My sixth graders graduate with a sweet little ceremony in the cleared out cafeteria, which converts into a sort of auditorium.  Proud 6th grade parents sit together at the back of the hall, behind the younger students, and the teachers sit along the left, in a sectioned off area.  It starts with the fifth graders playing the saw -- our principal is a talented saw player (see above video from Sports Day) and once a week he teaches them classic songs that have included "Country Road," "Yesterday," and "Somewhere over the Rainbow."  The principal then gives a speech and starts calling up the names of each student, who bow once in greeting to the principal and once in thanks upon receipt of the diploma.  Afterwards, parents give their kids flowers and hugs.

Before the ceremony starts, when everyone is milling about, I go over to where my favorite fifth graders are sitting and point to the seats at the front where the 6th graders are.

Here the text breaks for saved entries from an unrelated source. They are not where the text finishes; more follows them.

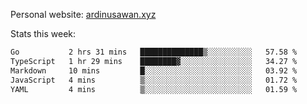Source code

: Personal website: [ardinusawan.xyz](https://ardinusawan.xyz)

Stats this week:
<!--START_SECTION:waka-->

```txt
Go           2 hrs 31 mins   ██████████████▒░░░░░░░░░░   57.58 %
TypeScript   1 hr 29 mins    ████████▓░░░░░░░░░░░░░░░░   34.27 %
Markdown     10 mins         █░░░░░░░░░░░░░░░░░░░░░░░░   03.92 %
JavaScript   4 mins          ▒░░░░░░░░░░░░░░░░░░░░░░░░   01.72 %
YAML         4 mins          ▒░░░░░░░░░░░░░░░░░░░░░░░░   01.59 %
```

<!--END_SECTION:waka-->
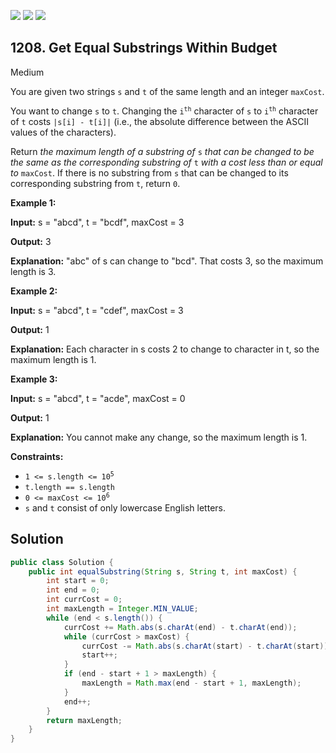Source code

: [![](https://img.shields.io/github/stars/javadev/LeetCode-in-Java?label=Stars&style=flat-square)](https://github.com/javadev/LeetCode-in-Java)
[![](https://img.shields.io/github/forks/javadev/LeetCode-in-Java?label=Fork%20me%20on%20GitHub%20&style=flat-square)](https://github.com/javadev/LeetCode-in-Java/fork)
[![](https://img.shields.io/badge/-LeetCode%20in%20Kotlin-blue?style=flat-square)](https://github.com/javadev/LeetCode-in-Kotlin)

## 1208\. Get Equal Substrings Within Budget

Medium

You are given two strings `s` and `t` of the same length and an integer `maxCost`.

You want to change `s` to `t`. Changing the <code>i<sup>th</sup></code> character of `s` to <code>i<sup>th</sup></code> character of `t` costs `|s[i] - t[i]|` (i.e., the absolute difference between the ASCII values of the characters).

Return _the maximum length of a substring of_ `s` _that can be changed to be the same as the corresponding substring of_ `t` _with a cost less than or equal to_ `maxCost`. If there is no substring from `s` that can be changed to its corresponding substring from `t`, return `0`.

**Example 1:**

**Input:** s = "abcd", t = "bcdf", maxCost = 3

**Output:** 3

**Explanation:** "abc" of s can change to "bcd". That costs 3, so the maximum length is 3.

**Example 2:**

**Input:** s = "abcd", t = "cdef", maxCost = 3

**Output:** 1

**Explanation:** Each character in s costs 2 to change to character in t, so the maximum length is 1.

**Example 3:**

**Input:** s = "abcd", t = "acde", maxCost = 0

**Output:** 1

**Explanation:** You cannot make any change, so the maximum length is 1.

**Constraints:**

*   <code>1 <= s.length <= 10<sup>5</sup></code>
*   `t.length == s.length`
*   <code>0 <= maxCost <= 10<sup>6</sup></code>
*   `s` and `t` consist of only lowercase English letters.

## Solution

```java
public class Solution {
    public int equalSubstring(String s, String t, int maxCost) {
        int start = 0;
        int end = 0;
        int currCost = 0;
        int maxLength = Integer.MIN_VALUE;
        while (end < s.length()) {
            currCost += Math.abs(s.charAt(end) - t.charAt(end));
            while (currCost > maxCost) {
                currCost -= Math.abs(s.charAt(start) - t.charAt(start));
                start++;
            }
            if (end - start + 1 > maxLength) {
                maxLength = Math.max(end - start + 1, maxLength);
            }
            end++;
        }
        return maxLength;
    }
}
```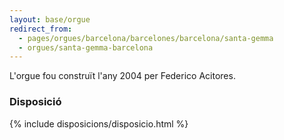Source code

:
 ```yaml
---
layout: base/orgue
redirect_from:
  - pages/orgues/barcelona/barcelones/barcelona/santa-gemma
  - orgues/santa-gemma-barcelona
---
```


L'orgue fou construït l'any 2004 per Federico Acitores.

### Disposició

{% include disposicions/disposicio.html %}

"Next year, you will be there.  Are you excited?"


They stare at me.  I repeat myself with dramatic hand and facial expressions: "Next year" -- left hand makes giant arch over stationary right hand -- "You" -- point -- "Will be there" -- point at 6th grade -- "Are you excited?" -- happy face dance.


"Oh no!"  They make faces and shake their heads.  Ah, right.  A grade higher = more work, more expectations, less childhood.

**


We have our final band night.  It's Katie's apartment and it smells of incense and candles and chai tea, and the lamp is covered by a scarf, which means the lighting is soft as one of us picks up an instrument and sings a slow melody.  We film each other answering questions about where we're at, where we think we're heading, what our philosophies are, and the significants who are enriching or leaving our lives.  Inspired by a documentary, we vow that we will shoot follow up films every five or so years.  In the meantime, we're all enamored with the 1-second-a-day guy who creates montages from seconds of his days.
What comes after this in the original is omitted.